The Georgian government has refused to back down and is further increasing its presence in the gorge. On the first anniversary of the operation to move into the gorge, a NATO information office was opened there and the government has declared that it will open a youth camp, similar to the one at Ganmukhuri, there.

The gorge, which has 23 villages and around two thousand inhabitants, is the only area of Abkhazia under Georgian control.

De facto Abkhaz foreign minister, Sergei Shamba, said his government was still ready to talk to Tbilisi about specific issues.

"We reject political dialogue, but this does not mean that the negotiating process has ended, as in addition to the political dialogue, there are issues that we are ready to discuss," he said. "We are ready to discuss with the Georgian side how to get out of the Kodori crisis and the situation in Gali district. We have specific proposals on all issues, including political ones."

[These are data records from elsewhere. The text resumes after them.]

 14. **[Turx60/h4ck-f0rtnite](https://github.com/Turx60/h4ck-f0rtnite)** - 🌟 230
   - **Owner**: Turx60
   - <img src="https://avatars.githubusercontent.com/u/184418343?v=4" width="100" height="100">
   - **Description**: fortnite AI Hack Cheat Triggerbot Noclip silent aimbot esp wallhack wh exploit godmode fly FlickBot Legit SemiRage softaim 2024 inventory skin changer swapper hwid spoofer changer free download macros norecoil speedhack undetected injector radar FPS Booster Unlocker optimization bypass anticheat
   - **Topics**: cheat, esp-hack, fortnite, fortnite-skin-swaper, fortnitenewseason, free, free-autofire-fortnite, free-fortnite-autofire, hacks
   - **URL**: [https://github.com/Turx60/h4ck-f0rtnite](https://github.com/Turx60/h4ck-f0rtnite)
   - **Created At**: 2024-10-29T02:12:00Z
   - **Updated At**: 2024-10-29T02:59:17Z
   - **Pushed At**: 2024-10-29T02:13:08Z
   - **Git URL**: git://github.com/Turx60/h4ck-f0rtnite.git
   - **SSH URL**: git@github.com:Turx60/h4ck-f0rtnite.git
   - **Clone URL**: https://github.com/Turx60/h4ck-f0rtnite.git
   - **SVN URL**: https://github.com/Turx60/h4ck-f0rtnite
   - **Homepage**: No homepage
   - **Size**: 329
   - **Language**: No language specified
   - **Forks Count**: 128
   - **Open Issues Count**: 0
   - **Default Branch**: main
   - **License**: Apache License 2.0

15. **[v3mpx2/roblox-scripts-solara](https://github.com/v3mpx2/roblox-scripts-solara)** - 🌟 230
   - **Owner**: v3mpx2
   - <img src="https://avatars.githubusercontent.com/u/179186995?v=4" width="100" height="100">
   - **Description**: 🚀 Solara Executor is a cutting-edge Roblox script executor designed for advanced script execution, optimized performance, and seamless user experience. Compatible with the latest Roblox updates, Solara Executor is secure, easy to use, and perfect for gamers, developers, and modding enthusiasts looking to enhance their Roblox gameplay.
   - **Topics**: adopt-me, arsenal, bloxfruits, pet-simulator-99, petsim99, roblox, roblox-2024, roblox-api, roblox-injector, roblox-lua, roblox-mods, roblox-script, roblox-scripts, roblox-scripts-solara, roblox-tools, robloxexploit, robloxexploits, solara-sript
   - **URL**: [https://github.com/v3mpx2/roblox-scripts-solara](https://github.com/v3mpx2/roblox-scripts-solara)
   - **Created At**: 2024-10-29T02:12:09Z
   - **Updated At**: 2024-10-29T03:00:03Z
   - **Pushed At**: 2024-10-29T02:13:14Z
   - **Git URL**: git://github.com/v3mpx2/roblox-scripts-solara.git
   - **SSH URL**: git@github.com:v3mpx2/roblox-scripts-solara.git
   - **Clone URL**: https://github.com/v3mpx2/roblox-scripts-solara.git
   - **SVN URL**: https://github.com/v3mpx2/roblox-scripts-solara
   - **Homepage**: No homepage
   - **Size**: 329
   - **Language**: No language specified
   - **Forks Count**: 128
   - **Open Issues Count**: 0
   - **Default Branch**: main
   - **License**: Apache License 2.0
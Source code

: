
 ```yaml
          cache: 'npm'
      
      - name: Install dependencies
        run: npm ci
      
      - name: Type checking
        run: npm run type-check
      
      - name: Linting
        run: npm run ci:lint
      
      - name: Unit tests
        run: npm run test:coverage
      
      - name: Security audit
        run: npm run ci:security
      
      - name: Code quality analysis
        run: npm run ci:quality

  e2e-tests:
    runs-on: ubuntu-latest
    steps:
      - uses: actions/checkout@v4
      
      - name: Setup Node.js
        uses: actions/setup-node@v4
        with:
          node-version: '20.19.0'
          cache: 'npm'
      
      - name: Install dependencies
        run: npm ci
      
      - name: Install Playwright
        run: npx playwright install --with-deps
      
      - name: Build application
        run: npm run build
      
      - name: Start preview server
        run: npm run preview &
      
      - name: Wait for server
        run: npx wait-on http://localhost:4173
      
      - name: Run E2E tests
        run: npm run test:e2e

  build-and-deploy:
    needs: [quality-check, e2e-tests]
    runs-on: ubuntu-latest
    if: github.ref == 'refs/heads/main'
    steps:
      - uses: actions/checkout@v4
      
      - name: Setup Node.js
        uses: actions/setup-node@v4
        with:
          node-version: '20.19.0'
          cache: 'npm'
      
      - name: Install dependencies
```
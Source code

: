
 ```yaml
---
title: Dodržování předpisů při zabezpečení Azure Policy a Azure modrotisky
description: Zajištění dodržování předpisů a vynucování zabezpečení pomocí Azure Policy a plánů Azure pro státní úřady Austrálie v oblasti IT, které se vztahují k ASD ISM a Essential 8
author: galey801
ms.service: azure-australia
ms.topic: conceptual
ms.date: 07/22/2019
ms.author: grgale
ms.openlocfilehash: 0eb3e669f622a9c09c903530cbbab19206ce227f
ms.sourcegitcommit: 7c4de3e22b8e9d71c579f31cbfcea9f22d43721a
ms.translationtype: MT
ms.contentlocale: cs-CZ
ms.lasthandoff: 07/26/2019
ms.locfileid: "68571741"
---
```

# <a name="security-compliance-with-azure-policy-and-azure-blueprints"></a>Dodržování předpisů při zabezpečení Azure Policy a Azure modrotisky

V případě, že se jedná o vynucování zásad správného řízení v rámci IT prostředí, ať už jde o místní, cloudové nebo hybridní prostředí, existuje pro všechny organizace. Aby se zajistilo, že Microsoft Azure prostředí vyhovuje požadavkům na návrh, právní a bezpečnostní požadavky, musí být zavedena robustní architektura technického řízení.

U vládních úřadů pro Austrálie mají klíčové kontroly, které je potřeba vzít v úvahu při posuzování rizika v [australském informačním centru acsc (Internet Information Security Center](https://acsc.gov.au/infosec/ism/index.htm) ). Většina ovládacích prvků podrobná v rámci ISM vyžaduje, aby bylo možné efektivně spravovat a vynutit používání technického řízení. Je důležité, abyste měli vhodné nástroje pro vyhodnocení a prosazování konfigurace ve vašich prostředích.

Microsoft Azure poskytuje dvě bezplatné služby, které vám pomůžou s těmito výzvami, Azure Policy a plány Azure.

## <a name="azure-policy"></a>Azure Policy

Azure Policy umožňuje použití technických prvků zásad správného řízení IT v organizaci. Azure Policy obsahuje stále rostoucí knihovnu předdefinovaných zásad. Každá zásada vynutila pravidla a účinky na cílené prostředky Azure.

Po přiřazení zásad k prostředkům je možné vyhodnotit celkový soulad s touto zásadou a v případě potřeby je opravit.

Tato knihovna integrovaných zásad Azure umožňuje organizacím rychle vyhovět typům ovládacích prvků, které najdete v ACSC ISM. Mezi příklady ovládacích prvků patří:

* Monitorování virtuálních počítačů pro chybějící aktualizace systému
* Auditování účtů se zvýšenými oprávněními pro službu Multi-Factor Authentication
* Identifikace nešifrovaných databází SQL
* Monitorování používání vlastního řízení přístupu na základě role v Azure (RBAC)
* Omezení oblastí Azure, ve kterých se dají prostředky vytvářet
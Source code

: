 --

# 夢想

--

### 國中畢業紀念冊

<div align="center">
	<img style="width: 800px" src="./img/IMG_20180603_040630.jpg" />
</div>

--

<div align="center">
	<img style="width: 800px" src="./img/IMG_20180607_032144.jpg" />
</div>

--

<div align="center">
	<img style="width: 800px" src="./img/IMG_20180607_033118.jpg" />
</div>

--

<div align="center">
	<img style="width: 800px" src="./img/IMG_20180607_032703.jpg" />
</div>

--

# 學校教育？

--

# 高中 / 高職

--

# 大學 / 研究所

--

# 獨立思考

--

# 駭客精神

Georgian political analysts believe that Tbilisi is adopting a waiting game in Abkhazia, while it sees how successful its new policies in South Ossetia setting up a pro-Georgian "temporary administration" proves to be.

Russian expert Fyodor Lukyanov, who is editor-in-chief of the magazine Russia in Global Politics, said that Moscow's position was still vitally important. He pointed out that in a Russian government survey of foreign policy, Georgia was almost the only country described as being anti-Russian in its policies.

"Given that, it is highly unlikely that Moscow will take any steps that will work towards the restoration of Georgia's territorial integrity," Lukyanov told IWPR.

Mikhail Vignansky is a correspondent for Vremya Novostei newspaper in Tbilisi. Inal Khashig is editor of Chegemskaya Pravda newspaper and co-editor of IWPR's Panorama newspaper in Abkhazia.